Now, I obviously didnt tell it to write the entire code by itself. That would be a horrible idea, instead, I would ask it questions along the way and test its output before putting it in my scripts.

I am fairly competent in writing programs. I know how and when to use arrays, loops, functions, conditionals, etc. I just dont know anything about bash's syntax. Now, I could have used any other languages I knew but chose bash because it made the most sense, that bash is shipped with most linux distros out of the box and one does not have to install another interpreter/compiler for another language. I dont like Bash because of its, dare I say weird syntax but it made the most sense for my purpose so I chose it. Also I have not written anything of this complexity before in Bash, just a bunch of commands in multiple seperate lines so that I dont have to type those one after another. But this one required many rather advanced features. I was not motivated to learn Bash, I just wanted to put my idea into action.

I did start with internet search. But guides I found were lacking. I could not find how to pass values into the function and return from a function easily, or removing trailing slash from directory path or how to loop over array or how to catch errors that occured in previous command or how to seperate letter and number from a string, etc.

That is where chatGPT helped greatly. I would ask chatGPT to write these pieces of code whenever I encountered them, then test its code with various input to see if it works as expected. If not, I would ask it again with what case failed and it would revise the code before I put it in my scripts.

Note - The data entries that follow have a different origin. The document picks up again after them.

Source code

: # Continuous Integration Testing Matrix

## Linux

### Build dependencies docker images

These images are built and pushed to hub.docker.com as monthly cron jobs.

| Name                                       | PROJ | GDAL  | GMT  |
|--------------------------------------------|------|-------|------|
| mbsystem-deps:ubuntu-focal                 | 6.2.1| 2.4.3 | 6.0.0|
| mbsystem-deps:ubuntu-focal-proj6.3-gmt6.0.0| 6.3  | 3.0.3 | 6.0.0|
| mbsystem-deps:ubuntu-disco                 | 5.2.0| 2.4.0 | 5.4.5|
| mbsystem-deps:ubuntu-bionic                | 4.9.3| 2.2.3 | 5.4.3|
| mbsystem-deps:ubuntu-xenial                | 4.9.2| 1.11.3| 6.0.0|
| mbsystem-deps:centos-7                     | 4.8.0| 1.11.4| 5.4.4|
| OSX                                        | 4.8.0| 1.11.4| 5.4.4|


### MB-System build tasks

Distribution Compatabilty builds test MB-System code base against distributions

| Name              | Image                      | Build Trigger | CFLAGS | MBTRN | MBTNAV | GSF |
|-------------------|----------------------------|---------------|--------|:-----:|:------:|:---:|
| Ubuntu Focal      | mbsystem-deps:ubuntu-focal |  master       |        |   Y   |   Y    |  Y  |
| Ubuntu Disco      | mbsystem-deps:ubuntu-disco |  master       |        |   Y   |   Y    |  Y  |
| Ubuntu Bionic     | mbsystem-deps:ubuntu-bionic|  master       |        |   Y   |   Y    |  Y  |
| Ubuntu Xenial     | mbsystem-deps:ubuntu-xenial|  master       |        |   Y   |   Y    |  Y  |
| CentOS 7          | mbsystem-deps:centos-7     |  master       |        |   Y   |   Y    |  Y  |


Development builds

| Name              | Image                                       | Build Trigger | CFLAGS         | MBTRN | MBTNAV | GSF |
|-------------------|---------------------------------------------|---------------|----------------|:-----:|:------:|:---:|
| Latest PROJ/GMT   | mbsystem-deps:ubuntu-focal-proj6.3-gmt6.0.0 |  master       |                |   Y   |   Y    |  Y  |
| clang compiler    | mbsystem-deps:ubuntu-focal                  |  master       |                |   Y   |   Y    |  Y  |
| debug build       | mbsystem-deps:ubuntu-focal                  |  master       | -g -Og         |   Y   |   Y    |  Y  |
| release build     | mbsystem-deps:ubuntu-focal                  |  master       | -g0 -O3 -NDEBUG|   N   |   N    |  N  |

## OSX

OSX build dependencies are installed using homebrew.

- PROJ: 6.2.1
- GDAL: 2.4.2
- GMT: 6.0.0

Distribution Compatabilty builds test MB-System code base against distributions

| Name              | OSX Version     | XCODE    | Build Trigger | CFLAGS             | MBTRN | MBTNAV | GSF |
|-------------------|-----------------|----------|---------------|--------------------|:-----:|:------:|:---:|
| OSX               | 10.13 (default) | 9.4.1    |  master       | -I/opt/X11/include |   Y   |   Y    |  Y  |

Thanks to chatGPT, someone who has 0 knowledge about bash can write bash easily and quickly that is fairly advanced. I dont think it would take this quick to write what I wrote if I had to do it the old fashioned way, I would eventually write it but it would take far too long. Thanks to chatGPT I can just write all this quickly and forget about it. If I want to learn Bash and am motivated, I would certainly take time to learn it in a nice way.

What do you think? What negative experience do you have with AI chatbots that made you hate them?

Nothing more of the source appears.